BEGIN

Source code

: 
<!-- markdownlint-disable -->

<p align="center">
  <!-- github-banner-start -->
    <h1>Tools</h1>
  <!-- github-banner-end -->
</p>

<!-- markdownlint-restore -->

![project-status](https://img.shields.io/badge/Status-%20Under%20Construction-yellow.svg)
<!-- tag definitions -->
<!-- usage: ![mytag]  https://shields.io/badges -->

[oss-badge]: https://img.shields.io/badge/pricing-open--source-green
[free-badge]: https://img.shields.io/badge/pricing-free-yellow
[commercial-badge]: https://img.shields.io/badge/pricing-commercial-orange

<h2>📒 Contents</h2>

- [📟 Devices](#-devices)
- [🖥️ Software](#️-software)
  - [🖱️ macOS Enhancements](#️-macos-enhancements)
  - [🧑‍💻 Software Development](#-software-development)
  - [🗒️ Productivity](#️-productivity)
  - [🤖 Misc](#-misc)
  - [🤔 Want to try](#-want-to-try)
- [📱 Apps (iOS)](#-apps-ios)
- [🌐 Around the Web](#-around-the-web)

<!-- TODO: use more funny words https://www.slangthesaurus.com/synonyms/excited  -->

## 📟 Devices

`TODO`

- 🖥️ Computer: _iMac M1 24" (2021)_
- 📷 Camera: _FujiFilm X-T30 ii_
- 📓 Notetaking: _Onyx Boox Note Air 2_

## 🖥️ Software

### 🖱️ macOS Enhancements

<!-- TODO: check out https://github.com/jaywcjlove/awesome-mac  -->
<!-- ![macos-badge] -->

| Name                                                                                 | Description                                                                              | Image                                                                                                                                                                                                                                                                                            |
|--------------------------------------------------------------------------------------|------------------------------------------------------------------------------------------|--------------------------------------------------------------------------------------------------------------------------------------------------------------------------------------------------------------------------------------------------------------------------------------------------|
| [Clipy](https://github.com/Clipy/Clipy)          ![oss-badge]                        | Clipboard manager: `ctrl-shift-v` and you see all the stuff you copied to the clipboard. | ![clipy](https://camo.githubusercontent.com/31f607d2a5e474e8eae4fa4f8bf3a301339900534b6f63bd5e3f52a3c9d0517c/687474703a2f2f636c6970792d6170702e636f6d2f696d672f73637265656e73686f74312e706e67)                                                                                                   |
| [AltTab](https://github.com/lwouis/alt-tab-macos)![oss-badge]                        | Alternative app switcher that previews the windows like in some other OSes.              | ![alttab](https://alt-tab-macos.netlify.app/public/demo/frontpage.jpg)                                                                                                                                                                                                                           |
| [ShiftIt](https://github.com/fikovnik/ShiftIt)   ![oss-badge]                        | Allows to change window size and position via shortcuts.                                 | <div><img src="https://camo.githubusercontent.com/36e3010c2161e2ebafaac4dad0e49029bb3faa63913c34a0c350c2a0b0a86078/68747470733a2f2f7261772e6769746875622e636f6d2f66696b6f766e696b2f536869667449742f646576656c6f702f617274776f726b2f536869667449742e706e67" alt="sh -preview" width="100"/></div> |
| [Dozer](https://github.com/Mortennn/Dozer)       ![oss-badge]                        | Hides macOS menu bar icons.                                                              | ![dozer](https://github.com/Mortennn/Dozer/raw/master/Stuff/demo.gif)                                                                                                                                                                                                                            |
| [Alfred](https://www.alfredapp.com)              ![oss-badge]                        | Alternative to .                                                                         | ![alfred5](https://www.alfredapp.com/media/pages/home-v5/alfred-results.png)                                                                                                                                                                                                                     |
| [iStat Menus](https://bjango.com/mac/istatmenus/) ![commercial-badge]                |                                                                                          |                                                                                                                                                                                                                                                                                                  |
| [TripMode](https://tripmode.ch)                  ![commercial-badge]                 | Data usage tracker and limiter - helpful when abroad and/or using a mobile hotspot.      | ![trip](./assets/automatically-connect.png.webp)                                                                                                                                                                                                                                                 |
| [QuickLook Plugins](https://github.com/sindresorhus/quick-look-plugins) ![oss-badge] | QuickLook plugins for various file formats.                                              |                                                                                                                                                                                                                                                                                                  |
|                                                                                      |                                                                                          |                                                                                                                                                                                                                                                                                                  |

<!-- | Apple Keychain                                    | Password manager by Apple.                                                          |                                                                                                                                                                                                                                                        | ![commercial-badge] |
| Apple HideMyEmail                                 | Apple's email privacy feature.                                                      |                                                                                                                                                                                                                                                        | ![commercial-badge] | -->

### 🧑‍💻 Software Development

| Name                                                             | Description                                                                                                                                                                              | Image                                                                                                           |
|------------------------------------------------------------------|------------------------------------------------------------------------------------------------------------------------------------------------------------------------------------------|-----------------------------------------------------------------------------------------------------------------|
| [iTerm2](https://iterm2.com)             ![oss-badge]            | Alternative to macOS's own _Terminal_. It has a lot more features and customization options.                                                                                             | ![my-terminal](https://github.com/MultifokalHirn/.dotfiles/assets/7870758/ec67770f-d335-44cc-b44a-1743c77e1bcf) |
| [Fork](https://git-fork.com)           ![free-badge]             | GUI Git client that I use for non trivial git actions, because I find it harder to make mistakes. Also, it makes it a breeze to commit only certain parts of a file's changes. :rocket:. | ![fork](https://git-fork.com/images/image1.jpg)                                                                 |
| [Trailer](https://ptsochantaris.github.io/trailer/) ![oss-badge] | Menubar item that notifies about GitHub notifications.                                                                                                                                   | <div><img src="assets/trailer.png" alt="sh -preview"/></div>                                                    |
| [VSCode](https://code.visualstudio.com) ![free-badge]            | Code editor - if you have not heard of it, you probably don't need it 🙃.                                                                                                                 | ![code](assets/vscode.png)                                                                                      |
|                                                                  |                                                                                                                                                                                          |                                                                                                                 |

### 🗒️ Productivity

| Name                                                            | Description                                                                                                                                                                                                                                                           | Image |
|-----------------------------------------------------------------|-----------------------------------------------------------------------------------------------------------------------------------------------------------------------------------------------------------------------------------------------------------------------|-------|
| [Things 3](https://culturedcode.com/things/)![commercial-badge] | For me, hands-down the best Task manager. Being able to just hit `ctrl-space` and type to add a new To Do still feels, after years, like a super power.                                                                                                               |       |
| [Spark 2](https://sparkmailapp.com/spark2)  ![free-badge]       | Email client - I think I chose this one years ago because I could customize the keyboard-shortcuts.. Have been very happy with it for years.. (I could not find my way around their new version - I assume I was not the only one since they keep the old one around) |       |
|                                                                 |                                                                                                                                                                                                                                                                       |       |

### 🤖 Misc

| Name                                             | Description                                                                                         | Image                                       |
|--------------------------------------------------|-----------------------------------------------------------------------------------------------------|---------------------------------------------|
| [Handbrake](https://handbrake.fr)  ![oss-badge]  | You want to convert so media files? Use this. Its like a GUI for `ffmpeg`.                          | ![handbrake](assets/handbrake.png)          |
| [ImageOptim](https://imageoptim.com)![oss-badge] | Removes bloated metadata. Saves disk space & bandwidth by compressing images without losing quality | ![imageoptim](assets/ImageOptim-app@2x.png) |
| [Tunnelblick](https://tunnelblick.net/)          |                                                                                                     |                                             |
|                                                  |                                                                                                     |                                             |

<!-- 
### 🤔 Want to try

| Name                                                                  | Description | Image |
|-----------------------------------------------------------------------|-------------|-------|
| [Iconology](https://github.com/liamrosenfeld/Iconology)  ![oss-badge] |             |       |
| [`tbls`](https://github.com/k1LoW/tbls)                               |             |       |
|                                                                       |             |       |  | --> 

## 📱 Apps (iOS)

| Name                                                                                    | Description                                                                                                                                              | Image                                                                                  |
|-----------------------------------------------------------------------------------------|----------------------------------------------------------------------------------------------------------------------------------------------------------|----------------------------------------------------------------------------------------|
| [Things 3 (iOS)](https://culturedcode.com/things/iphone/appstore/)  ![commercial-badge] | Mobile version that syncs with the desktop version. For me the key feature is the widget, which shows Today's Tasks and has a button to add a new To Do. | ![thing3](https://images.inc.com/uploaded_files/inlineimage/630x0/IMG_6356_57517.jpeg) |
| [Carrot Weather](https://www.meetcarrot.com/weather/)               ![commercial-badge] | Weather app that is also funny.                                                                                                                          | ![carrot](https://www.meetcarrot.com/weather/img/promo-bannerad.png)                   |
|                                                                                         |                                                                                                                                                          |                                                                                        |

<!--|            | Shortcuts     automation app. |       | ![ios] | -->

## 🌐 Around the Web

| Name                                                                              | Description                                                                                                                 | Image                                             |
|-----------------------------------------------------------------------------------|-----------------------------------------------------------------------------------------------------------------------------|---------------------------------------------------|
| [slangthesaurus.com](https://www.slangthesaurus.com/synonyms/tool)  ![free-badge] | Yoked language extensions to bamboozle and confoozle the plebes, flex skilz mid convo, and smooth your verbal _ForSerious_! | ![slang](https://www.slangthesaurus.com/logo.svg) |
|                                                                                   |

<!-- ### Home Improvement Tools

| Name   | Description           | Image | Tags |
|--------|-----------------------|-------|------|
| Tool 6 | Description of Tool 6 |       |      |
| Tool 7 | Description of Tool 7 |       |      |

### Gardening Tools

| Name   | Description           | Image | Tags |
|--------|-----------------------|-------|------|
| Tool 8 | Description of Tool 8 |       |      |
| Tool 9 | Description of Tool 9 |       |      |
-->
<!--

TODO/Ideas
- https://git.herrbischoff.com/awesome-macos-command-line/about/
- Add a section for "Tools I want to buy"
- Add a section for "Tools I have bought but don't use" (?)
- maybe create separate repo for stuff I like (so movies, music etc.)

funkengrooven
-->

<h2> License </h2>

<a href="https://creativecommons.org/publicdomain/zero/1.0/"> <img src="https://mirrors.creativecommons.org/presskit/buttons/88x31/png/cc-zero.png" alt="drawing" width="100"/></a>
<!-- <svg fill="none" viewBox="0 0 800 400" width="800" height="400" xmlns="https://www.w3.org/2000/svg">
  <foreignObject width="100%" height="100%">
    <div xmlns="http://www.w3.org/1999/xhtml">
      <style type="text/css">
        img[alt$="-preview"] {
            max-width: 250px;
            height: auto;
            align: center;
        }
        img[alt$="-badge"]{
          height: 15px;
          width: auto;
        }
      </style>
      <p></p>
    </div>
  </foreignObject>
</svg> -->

END

Scan the lines above for the word "xmlns". Return each one that has it.

:: The completed task ::
<!-- <svg fill="none" viewBox="0 0 800 400" width="800" height="400" xmlns="https://www.w3.org/2000/svg">
    <div xmlns="http://www.w3.org/1999/xhtml">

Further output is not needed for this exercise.